- Poster
- Directed by: Travis Romero
- Written by: Travis Romero
- Produced by: Ryan Azevedo Rebecca Torrellas
- Starring: Michael Biehn
- Cinematography: Eric Curtis
- Edited by: Vance Crofoot
- Music by: Randy Chance
- Release date: April 20, 2013 (Sunscreen Film Festival);
- Running time: 67 minutes
- Country: United States
- Language: English

= Treachery (film) =

Treachery is a 2013 American thriller film written and directed by Travis Romero and starring Michael Biehn.

==Premise==
An estranged father and son are re-united at a wedding party. However, a storm traps them in a cabin, leading to worse things to come.

==Cast==
- Michael Biehn as Henry
- Jennifer Blanc Biehn as Becki
- Caitlin Keats as Vanessa
- Chris Meyer as Evan
- Matthew Ziff as Nathan
- Sarah Butler as Cecilia
- Richard Gunn as Robert
- Lorraine Ziff as Carla Greene Esq.

==Development==
Most of the cast of the film were announced on May 3, 2012.

Filming began in June 2012 and the first set photo was released on June 14, 2012. Another set photo was revealed by Fangoria. The film is being developed by the company BlancBiehn Productions. The film was partly funded by a campaign on Kickstarter.
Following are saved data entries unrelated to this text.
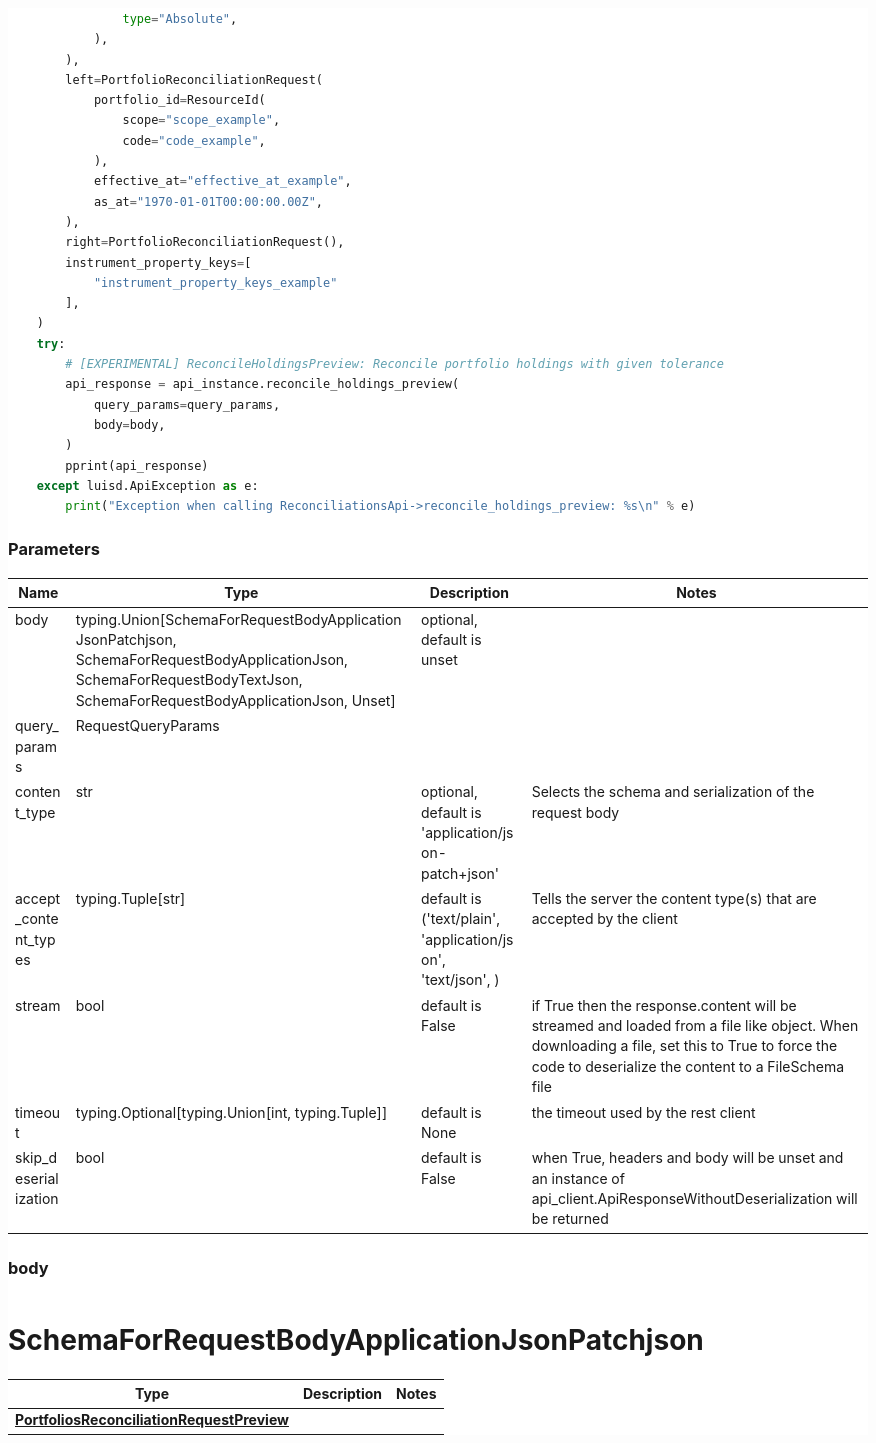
 ```python
                type="Absolute",
            ),
        ),
        left=PortfolioReconciliationRequest(
            portfolio_id=ResourceId(
                scope="scope_example",
                code="code_example",
            ),
            effective_at="effective_at_example",
            as_at="1970-01-01T00:00:00.00Z",
        ),
        right=PortfolioReconciliationRequest(),
        instrument_property_keys=[
            "instrument_property_keys_example"
        ],
    )
    try:
        # [EXPERIMENTAL] ReconcileHoldingsPreview: Reconcile portfolio holdings with given tolerance
        api_response = api_instance.reconcile_holdings_preview(
            query_params=query_params,
            body=body,
        )
        pprint(api_response)
    except luisd.ApiException as e:
        print("Exception when calling ReconciliationsApi->reconcile_holdings_preview: %s\n" % e)
```
### Parameters

Name | Type | Description  | Notes
------------- | ------------- | ------------- | -------------
body | typing.Union[SchemaForRequestBodyApplicationJsonPatchjson, SchemaForRequestBodyApplicationJson, SchemaForRequestBodyTextJson, SchemaForRequestBodyApplicationJson, Unset] | optional, default is unset |
query_params | RequestQueryParams | |
content_type | str | optional, default is 'application/json-patch+json' | Selects the schema and serialization of the request body
accept_content_types | typing.Tuple[str] | default is ('text/plain', 'application/json', 'text/json', ) | Tells the server the content type(s) that are accepted by the client
stream | bool | default is False | if True then the response.content will be streamed and loaded from a file like object. When downloading a file, set this to True to force the code to deserialize the content to a FileSchema file
timeout | typing.Optional[typing.Union[int, typing.Tuple]] | default is None | the timeout used by the rest client
skip_deserialization | bool | default is False | when True, headers and body will be unset and an instance of api_client.ApiResponseWithoutDeserialization will be returned

### body

# SchemaForRequestBodyApplicationJsonPatchjson
Type | Description  | Notes
------------- | ------------- | -------------
[**PortfoliosReconciliationRequestPreview**](../../models/PortfoliosReconciliationRequestPreview.md) |  |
Filming occurred mostly in Los Angeles.

The film's producers are Paul Foley, Ryan Azevedo, Denny Kirkwood, Jason Sallee, Kate Rees Davies, Christopher C. Murphy and Andreas Ziebart.

==Critical response==
The film has been reviewed by several critics. One of the movie's first reviewers, a writer for Allenbe.net, states, "It’s a breath of fresh air in a dark, sadistic and treacherous kind of way".

==Release==
Origin Releasing set the release of the film for the 4th quarter of 2015.